By contrast, the estimates I made for the Planning Commission in the early 1970s (see Lal: Prices for Planning, HEB, 1980) based on the same methodology as the Stern Review, but with more plausible parameters, yielded a social discount rate of 7 per cent for India. At this discount rate, the present value of Re 1 accruing 75 years from today would be worth nothing, making most of the speculative economic costs and benefits, and the apocalyptic predictions of the Stern Review, irrelevant for India.

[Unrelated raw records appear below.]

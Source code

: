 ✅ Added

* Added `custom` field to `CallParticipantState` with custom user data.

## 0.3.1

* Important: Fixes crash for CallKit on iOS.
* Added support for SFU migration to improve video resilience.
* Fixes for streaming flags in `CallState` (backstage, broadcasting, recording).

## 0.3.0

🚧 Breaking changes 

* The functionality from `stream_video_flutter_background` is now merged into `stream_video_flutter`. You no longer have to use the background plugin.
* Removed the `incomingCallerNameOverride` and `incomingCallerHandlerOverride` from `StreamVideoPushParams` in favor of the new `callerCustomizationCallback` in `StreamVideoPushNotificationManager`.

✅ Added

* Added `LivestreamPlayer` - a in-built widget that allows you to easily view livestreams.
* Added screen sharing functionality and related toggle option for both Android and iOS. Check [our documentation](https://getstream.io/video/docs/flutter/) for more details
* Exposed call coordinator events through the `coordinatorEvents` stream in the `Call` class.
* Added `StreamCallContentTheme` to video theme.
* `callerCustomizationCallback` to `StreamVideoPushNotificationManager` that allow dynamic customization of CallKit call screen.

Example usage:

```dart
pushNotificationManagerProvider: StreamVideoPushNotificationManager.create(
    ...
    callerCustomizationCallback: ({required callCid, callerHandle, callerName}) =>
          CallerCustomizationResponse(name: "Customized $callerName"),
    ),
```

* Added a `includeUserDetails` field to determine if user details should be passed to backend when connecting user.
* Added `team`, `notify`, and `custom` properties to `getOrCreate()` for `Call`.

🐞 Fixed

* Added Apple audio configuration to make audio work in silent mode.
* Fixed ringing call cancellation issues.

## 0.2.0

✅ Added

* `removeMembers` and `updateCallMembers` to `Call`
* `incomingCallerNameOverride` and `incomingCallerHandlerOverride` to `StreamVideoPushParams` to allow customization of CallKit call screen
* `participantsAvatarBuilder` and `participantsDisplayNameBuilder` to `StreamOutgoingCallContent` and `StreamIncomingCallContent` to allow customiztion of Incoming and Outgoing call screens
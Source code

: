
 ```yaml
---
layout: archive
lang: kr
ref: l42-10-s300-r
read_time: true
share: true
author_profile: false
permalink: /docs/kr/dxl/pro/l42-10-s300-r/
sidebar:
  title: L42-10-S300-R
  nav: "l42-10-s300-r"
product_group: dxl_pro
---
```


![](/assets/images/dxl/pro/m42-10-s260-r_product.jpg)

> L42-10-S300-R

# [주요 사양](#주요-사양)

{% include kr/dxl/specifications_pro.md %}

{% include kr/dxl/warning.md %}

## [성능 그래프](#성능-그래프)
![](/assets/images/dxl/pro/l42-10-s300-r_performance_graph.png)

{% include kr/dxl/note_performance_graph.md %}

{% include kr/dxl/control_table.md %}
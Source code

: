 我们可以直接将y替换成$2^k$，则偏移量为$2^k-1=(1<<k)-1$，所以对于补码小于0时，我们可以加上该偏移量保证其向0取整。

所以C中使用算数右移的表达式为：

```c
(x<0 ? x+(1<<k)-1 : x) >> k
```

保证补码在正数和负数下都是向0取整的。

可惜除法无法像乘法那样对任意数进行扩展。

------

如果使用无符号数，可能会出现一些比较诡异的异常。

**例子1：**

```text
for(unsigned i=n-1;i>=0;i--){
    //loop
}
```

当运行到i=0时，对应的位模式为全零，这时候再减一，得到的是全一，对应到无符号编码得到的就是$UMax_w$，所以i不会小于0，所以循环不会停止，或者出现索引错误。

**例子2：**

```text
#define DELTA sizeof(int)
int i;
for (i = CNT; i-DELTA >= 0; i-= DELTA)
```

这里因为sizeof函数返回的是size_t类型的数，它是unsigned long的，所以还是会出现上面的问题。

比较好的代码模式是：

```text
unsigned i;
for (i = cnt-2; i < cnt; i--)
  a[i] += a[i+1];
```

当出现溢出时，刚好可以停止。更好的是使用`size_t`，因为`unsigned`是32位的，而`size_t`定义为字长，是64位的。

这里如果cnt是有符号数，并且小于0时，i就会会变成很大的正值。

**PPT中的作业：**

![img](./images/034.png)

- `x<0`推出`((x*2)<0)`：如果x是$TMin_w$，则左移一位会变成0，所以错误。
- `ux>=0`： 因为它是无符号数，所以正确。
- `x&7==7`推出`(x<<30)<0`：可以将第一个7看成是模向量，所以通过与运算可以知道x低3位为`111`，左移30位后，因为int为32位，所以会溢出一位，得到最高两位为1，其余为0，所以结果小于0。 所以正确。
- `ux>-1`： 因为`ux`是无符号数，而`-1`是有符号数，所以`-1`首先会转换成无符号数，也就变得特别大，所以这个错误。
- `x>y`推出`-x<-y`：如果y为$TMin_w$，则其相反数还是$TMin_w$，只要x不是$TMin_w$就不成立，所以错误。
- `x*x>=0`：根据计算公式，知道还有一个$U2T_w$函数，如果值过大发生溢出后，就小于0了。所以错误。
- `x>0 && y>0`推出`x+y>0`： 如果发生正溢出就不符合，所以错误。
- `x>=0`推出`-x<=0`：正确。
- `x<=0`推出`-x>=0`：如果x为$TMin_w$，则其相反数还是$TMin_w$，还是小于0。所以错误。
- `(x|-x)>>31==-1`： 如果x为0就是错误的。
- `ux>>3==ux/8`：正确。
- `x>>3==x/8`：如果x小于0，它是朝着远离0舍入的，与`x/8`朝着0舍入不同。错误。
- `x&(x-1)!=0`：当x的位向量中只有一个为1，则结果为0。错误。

This does not downgrade the serious current environmental problems caused by rapid growth in India and China. Anyone who has choked in the fetid air of Chungking, Xian, Beijing or Delhi will know that no climate scares are needed to provide a case for dealing with their unhealthy air pollution. Similarly India and China face a growing water crisis irrespective of what is happening to global CO2 emissions. Subsidies to energy and water use need to be removed for efficiency reasons. Whilst, given the political instability and growing political determination of supplies of fossil fuels from the countries where they are concentrated, it is sensible to diversify energy sources. Both nuclear power and India’s coal reserves provide more secure alternatives. Bio fuels, by contrast, have the disadvantage of competing for limited land with essentials like food. However, the sun, which most probably controls the climate, also offers the backstop technology which will provide the unbounded energy for India’s continuing economic growth. In thinking about all these economic issues, the changing climate is a red herring.

It appears the Indian government is following Prof. Lal’s advice, while still giving lip service to “climate change”:

The growing needs of the Indian economy put pressure on national resources, he said.

The council will work on a strategy to offset the impact of melting Himalayan glaciers which feed many of the country’s rivers and are a major source of water and power.

A tree planting programme will also be launched to replenish 15m acres of degraded forests.

And the council will come up with a road map for energy-efficient approaches to economic development.

But no mention was made of cutting carbon emissions.

India has long resisted signing up to any mandatory cuts, saying the impact on its growing economy will be too severe.